2025 is officially coming to a close.

At the end of every year, I do two things:

  1. Conduct a reflection on the current year
  2. Create a plan for the coming year

I provided my reflection process in my ​​​Personal Annual Review​​​ last week.

Note: To go deeper on that process, you can download a free template here.

Today, I'll share my ​Annual Planning Guide​, which will arm you with the structure and tools you need to make 2026 your best year yet.

This guide covers the three components of my process:

  1. Goal-Setting Framework
  2. Three System Building Mental Models
  3. Strategy for Tracking & Adjusting

I think of this process as my compass calibration:

Setting my overall direction for the year ahead—with an understanding that my ability to adapt along the way will be just as important (if not more so!).

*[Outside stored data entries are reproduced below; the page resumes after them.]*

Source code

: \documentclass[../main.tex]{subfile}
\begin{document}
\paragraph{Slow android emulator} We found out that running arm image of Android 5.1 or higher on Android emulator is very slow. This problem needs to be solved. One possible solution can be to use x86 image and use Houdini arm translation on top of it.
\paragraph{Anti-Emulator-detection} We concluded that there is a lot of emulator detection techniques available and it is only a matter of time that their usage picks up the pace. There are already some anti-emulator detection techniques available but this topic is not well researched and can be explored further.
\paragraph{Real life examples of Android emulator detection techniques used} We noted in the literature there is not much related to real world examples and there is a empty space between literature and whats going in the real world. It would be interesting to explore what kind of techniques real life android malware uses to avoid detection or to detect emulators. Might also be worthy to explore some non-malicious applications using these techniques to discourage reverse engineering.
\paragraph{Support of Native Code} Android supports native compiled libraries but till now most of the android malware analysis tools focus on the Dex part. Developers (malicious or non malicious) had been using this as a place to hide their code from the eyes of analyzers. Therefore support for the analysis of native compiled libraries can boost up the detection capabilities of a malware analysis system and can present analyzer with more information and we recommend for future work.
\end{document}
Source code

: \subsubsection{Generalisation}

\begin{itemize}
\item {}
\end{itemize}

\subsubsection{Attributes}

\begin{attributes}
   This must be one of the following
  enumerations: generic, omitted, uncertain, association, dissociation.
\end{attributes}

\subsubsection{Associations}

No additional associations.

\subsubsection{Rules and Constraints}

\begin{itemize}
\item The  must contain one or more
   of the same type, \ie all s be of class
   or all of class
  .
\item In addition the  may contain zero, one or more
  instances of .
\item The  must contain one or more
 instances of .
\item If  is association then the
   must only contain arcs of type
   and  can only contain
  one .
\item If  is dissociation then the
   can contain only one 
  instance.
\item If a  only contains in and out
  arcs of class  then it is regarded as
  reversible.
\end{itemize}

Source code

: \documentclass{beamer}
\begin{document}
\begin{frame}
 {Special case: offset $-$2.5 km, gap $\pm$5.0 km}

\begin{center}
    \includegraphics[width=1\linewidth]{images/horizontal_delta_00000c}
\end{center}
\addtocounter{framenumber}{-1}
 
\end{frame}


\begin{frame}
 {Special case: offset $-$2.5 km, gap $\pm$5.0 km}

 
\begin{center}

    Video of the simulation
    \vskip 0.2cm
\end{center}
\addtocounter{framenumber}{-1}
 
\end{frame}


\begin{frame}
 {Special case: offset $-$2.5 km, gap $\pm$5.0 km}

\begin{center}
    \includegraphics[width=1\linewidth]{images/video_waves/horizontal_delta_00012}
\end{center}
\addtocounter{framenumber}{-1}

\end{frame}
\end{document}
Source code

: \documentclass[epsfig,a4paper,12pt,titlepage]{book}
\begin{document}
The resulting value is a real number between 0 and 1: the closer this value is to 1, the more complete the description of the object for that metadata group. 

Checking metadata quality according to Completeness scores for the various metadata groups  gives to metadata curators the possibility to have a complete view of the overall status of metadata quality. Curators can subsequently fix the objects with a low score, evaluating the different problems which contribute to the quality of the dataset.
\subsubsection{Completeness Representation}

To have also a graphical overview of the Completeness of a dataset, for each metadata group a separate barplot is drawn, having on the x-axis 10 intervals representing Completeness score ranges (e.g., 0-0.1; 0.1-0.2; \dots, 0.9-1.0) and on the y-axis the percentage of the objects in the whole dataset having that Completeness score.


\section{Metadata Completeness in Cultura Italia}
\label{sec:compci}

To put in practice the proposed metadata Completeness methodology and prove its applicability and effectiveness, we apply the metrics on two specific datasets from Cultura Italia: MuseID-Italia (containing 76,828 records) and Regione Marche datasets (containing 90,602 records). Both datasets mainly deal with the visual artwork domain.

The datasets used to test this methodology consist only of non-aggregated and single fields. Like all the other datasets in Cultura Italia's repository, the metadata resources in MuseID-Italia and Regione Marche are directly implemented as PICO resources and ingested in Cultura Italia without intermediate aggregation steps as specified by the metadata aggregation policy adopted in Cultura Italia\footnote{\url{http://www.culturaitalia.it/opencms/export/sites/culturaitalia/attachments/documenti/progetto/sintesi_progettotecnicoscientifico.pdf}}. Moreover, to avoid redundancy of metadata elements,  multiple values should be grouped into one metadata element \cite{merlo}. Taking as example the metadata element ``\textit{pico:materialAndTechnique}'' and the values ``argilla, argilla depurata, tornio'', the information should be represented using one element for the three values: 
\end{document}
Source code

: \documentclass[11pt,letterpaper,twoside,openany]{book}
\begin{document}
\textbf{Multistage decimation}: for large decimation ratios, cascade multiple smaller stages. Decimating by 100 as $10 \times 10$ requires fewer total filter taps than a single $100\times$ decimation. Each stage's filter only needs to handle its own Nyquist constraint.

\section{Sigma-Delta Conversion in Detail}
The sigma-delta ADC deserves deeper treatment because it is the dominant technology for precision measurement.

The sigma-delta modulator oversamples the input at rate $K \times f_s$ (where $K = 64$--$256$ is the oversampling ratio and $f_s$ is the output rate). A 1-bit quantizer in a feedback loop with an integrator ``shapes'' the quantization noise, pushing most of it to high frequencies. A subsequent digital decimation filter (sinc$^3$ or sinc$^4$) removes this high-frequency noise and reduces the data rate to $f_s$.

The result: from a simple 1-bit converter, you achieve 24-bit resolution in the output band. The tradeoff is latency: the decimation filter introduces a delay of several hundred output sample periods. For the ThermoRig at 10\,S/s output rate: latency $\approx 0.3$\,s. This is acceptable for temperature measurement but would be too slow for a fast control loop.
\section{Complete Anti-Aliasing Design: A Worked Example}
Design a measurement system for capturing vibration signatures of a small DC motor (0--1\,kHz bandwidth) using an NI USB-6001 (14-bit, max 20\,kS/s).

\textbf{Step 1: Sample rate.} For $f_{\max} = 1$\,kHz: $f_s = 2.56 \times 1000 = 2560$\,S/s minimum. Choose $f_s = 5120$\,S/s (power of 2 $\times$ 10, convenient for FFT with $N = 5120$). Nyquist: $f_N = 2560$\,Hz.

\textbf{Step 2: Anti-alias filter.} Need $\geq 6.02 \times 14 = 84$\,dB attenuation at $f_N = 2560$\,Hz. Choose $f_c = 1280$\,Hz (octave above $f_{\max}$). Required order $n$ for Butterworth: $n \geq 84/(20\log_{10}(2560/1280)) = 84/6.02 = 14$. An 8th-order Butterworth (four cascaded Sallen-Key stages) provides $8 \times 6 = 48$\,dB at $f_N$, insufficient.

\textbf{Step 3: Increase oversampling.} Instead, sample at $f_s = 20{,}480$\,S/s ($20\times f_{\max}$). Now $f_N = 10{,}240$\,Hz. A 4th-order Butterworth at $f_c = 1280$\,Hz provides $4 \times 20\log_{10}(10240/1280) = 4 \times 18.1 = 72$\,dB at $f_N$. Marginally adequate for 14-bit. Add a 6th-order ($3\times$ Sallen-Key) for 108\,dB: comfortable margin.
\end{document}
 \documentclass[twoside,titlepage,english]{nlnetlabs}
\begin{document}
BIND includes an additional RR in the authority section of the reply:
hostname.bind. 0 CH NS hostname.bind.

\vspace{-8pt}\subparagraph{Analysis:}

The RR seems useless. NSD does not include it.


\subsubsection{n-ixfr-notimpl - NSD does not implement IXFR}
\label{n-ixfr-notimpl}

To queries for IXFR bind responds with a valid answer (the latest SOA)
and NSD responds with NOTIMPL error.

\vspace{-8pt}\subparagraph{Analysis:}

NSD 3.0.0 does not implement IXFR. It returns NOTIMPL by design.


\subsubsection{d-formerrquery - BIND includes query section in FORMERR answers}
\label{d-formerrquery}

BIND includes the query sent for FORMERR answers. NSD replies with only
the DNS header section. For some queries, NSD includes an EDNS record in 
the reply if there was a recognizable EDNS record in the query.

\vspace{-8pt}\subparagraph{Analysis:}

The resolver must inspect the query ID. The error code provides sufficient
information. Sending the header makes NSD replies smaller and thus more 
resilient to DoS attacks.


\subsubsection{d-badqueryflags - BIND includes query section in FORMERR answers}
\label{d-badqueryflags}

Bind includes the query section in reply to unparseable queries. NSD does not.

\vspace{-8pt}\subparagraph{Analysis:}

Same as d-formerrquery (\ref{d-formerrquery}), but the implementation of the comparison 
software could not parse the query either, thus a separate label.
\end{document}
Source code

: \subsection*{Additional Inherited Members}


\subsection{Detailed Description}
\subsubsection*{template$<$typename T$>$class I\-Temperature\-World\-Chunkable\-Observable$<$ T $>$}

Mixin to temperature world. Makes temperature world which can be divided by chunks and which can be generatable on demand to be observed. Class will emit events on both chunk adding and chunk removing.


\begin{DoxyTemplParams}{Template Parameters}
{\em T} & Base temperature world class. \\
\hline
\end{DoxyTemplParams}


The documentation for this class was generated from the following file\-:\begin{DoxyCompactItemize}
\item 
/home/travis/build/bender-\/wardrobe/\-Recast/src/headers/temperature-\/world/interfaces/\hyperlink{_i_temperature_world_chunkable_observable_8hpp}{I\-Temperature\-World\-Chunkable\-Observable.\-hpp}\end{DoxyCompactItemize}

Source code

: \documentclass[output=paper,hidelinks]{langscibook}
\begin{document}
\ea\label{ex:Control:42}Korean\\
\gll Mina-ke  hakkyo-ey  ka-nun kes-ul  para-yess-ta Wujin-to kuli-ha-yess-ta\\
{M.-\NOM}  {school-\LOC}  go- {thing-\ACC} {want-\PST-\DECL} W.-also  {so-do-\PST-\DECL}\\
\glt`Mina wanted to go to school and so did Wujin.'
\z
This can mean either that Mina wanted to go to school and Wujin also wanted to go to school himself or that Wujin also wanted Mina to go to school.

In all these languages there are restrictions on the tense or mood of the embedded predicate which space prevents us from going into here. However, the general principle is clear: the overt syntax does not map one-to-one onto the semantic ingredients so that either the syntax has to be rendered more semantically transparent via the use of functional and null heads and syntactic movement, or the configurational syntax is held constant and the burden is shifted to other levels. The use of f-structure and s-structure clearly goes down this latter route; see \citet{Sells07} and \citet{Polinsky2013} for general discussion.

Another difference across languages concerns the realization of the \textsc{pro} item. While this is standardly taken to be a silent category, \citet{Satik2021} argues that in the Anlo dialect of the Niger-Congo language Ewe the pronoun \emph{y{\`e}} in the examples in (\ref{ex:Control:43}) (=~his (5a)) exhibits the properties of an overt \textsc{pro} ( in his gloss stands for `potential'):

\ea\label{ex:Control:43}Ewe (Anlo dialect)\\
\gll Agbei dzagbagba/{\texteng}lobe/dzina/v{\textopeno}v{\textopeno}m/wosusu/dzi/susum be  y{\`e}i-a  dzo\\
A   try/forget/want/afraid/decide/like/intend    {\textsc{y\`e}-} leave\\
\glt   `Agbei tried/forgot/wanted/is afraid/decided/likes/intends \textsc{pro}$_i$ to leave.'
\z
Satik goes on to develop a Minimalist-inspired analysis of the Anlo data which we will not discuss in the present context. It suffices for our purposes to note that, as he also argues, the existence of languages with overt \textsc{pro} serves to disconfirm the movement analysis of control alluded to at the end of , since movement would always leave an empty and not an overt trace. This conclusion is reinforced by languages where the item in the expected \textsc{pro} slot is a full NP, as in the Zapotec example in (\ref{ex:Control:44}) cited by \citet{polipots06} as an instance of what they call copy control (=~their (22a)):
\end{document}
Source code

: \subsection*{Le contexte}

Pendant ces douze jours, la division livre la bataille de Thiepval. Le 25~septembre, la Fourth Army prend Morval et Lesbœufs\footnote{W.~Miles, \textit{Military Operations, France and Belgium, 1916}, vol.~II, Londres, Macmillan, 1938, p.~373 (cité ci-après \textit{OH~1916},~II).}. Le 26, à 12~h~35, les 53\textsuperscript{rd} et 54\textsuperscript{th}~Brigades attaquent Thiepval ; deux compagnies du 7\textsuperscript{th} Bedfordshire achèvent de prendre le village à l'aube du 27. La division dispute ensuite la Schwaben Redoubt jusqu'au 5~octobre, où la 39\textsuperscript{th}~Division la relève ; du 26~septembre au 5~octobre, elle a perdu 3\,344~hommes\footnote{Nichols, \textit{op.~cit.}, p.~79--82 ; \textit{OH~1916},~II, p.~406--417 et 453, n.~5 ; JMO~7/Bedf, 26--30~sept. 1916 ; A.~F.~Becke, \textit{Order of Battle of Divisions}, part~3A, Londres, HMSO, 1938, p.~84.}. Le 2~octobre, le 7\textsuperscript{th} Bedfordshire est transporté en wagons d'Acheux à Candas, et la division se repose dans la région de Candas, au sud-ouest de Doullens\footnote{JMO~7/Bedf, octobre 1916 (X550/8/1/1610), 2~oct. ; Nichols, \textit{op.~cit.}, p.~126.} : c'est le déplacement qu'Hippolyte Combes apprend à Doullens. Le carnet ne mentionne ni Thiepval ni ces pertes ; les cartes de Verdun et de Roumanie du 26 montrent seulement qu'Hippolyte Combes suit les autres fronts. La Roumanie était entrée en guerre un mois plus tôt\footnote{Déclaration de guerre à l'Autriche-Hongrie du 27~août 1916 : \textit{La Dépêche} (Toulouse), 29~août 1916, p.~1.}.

I hope this guide will spark you to conduct your own annual planning process for 2026, as I know you’ll get incredible value from the exercise.

Note: Everyone should download my free Annual Planning Guide PDF to walk through the full process.

The Goal-Setting Framework

There are two primary categories to consider as you plan for 2026:

  • Professional
  • Personal

Note: I personally like the simplicity of two categories here, but some may prefer to split the Personal category into Health, Relationships, etc.

For each primary category, my goal-setting framework has four connected components:

  1. Big Goals
  2. Checkpoint Goals
  3. Daily Systems
  4. Anti-Goals

Here's how it works...

1. Big Goals

These are your big, year-long goals. They should be large and ambitious.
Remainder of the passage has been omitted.